▸ Action item
Your task is to show every line in the listing below that includes "patterns".

▸ Material for this exercise
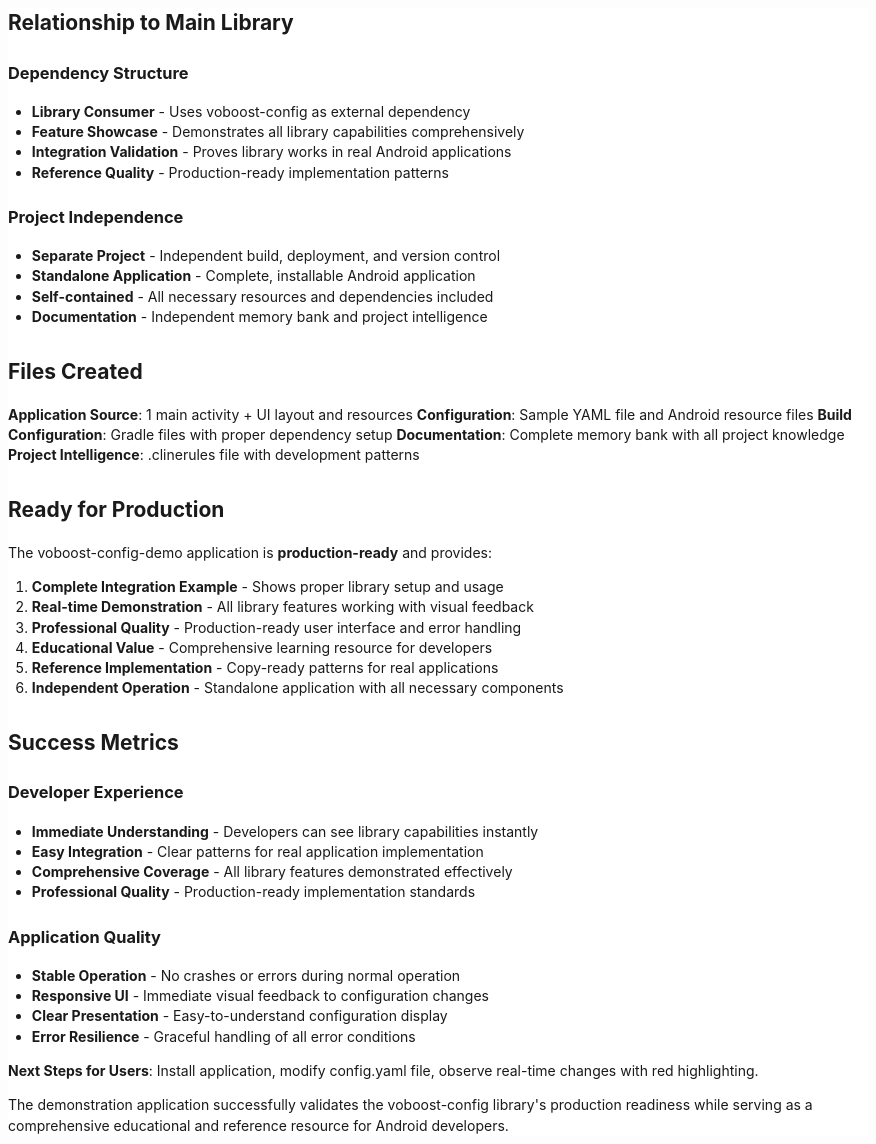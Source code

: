 ## Relationship to Main Library

### Dependency Structure
- **Library Consumer** - Uses voboost-config as external dependency
- **Feature Showcase** - Demonstrates all library capabilities comprehensively
- **Integration Validation** - Proves library works in real Android applications
- **Reference Quality** - Production-ready implementation patterns

### Project Independence
- **Separate Project** - Independent build, deployment, and version control
- **Standalone Application** - Complete, installable Android application
- **Self-contained** - All necessary resources and dependencies included
- **Documentation** - Independent memory bank and project intelligence

## Files Created

**Application Source**: 1 main activity + UI layout and resources
**Configuration**: Sample YAML file and Android resource files
**Build Configuration**: Gradle files with proper dependency setup
**Documentation**: Complete memory bank with all project knowledge
**Project Intelligence**: .clinerules file with development patterns

## Ready for Production

The voboost-config-demo application is **production-ready** and provides:

1. **Complete Integration Example** - Shows proper library setup and usage
2. **Real-time Demonstration** - All library features working with visual feedback
3. **Professional Quality** - Production-ready user interface and error handling
4. **Educational Value** - Comprehensive learning resource for developers
5. **Reference Implementation** - Copy-ready patterns for real applications
6. **Independent Operation** - Standalone application with all necessary components

## Success Metrics

### Developer Experience
- **Immediate Understanding** - Developers can see library capabilities instantly
- **Easy Integration** - Clear patterns for real application implementation
- **Comprehensive Coverage** - All library features demonstrated effectively
- **Professional Quality** - Production-ready implementation standards

### Application Quality
- **Stable Operation** - No crashes or errors during normal operation
- **Responsive UI** - Immediate visual feedback to configuration changes
- **Clear Presentation** - Easy-to-understand configuration display
- **Error Resilience** - Graceful handling of all error conditions

**Next Steps for Users**: Install application, modify config.yaml file, observe real-time changes with red highlighting.

The demonstration application successfully validates the voboost-config library's production readiness while serving as a comprehensive educational and reference resource for Android developers.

▸ Output of the exercise
- **Reference Quality** - Production-ready implementation patterns
**Project Intelligence**: .clinerules file with development patterns
5. **Reference Implementation** - Copy-ready patterns for real applications
- **Easy Integration** - Clear patterns for real application implementation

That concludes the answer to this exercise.